Read more: Is a Bridging Loan More Expensive Than a Mortgage?

Why would a FTB need a bridging loan?

This is an important question to ask yourself.

A FTB will not have owned property before, so why use a bridging loan to buy the first one?

Most people use a bridging loan because it offers speed and convenience. It can be set up really quickly, in just a few days, and can be used to buy a residential property, buy to let, holiday let or a commercial property.

And these properties can be in any condition, loans can be arranged for unmortgageable properties. Maybe you want to buy a doer upper as your first home.

But all of this comes at a price. You will pay an arrangement fee of around 2% of the loan amount, two set of legal fees and the interest rate will be higher than a standard mortgage.

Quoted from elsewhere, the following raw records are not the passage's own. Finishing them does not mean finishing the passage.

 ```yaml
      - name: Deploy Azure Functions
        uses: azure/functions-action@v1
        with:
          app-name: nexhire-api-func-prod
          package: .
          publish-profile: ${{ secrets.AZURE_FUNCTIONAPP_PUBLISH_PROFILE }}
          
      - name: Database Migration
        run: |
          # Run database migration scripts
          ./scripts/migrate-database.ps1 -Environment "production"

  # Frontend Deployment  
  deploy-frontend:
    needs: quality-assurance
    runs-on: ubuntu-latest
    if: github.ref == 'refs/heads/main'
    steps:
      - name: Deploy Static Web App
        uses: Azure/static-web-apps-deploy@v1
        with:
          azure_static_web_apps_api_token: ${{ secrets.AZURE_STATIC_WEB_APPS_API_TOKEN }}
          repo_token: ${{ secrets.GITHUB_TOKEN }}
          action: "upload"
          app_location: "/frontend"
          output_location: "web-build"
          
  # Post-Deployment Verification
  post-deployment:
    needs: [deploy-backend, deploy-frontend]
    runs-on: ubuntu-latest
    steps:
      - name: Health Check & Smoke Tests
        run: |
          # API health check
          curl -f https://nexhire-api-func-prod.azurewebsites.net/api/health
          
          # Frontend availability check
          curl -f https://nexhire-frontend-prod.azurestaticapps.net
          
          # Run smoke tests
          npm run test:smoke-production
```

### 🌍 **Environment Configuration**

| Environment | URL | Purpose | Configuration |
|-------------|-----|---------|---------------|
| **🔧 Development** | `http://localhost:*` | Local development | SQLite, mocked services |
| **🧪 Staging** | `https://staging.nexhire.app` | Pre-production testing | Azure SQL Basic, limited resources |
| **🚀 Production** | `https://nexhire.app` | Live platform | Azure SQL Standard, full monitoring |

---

Makes sure your sums add up and make sure your exit strategy is well thought out.

Finding the Right Bridging Loan

Choosing the right bridging loan is key for first time buyers as it affects their financial future and property purchase. Compare bridging loans, competitive interest rates, good terms and fees to make sure the loan fits your financial situation.

Using a bridging loan broker will make the process easier and you will get tailored product recommendations. Brokers know the ins and outs of bridging finance and can help you find the right loan.

And searching for a bridging loan doesn’t affect your credit score so you can shop around freely.

In the end, taking the time to research and compare loans thoroughly will give you better financial outcome and a smoother property purchase journey.